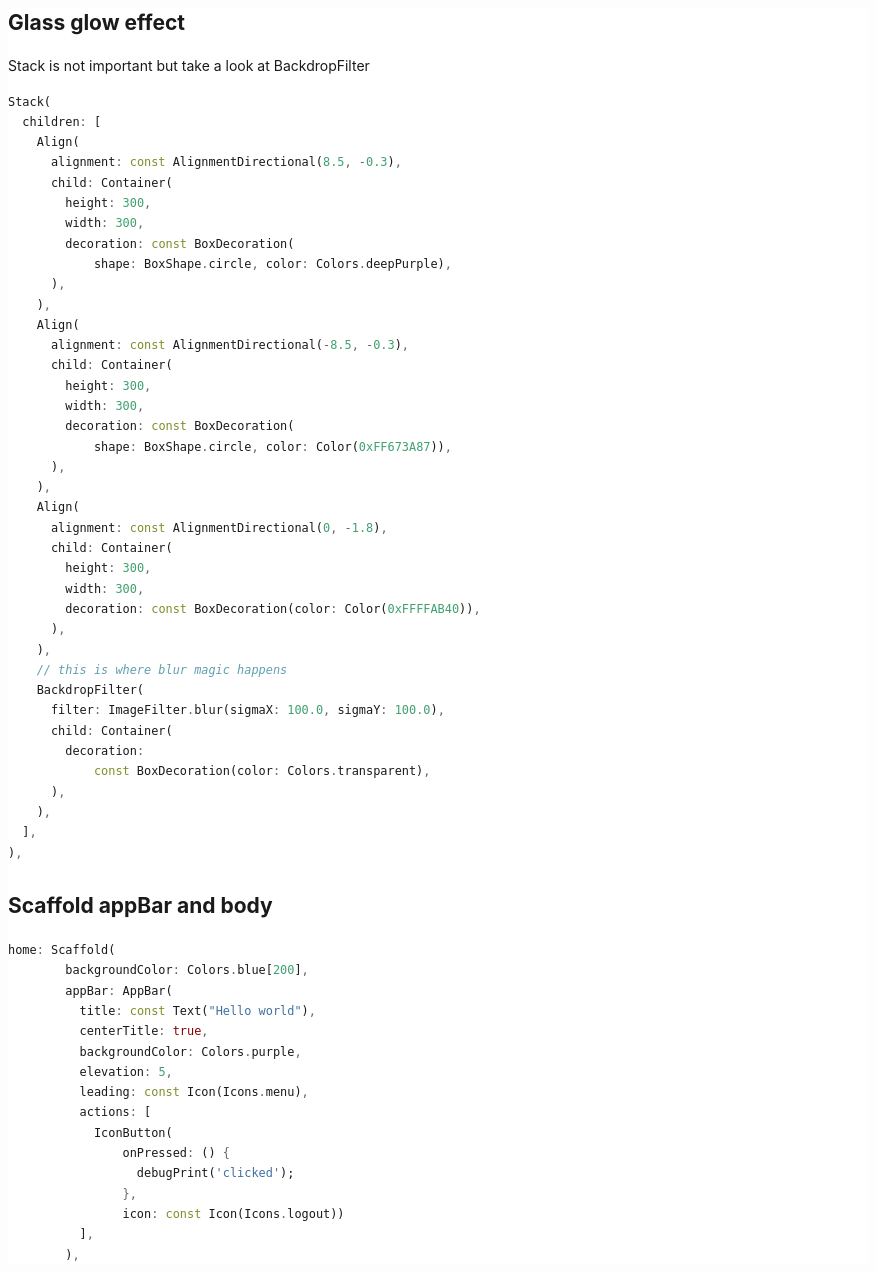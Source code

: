 ## Glass glow effect

Stack is not important but take a look at BackdropFilter

```dart
Stack(
  children: [
    Align(
      alignment: const AlignmentDirectional(8.5, -0.3),
      child: Container(
        height: 300,
        width: 300,
        decoration: const BoxDecoration(
            shape: BoxShape.circle, color: Colors.deepPurple),
      ),
    ),
    Align(
      alignment: const AlignmentDirectional(-8.5, -0.3),
      child: Container(
        height: 300,
        width: 300,
        decoration: const BoxDecoration(
            shape: BoxShape.circle, color: Color(0xFF673A87)),
      ),
    ),
    Align(
      alignment: const AlignmentDirectional(0, -1.8),
      child: Container(
        height: 300,
        width: 300,
        decoration: const BoxDecoration(color: Color(0xFFFFAB40)),
      ),
    ),
    // this is where blur magic happens
    BackdropFilter(
      filter: ImageFilter.blur(sigmaX: 100.0, sigmaY: 100.0),
      child: Container(
        decoration:
            const BoxDecoration(color: Colors.transparent),
      ),
    ),
  ],
),
```

## Scaffold appBar and body

```dart
home: Scaffold(
        backgroundColor: Colors.blue[200],
        appBar: AppBar(
          title: const Text("Hello world"),
          centerTitle: true,
          backgroundColor: Colors.purple,
          elevation: 5,
          leading: const Icon(Icons.menu),
          actions: [
            IconButton(
                onPressed: () {
                  debugPrint('clicked');
                },
                icon: const Icon(Icons.logout))
          ],
        ),
```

▬▬▬▬▬▬▬▬▬▬

▶ _EXERCISE REQUIREMENTS_: Only a number should be returned: how many lines in the material contain "const"?

▶ _WRITTEN RESPONSE_: 10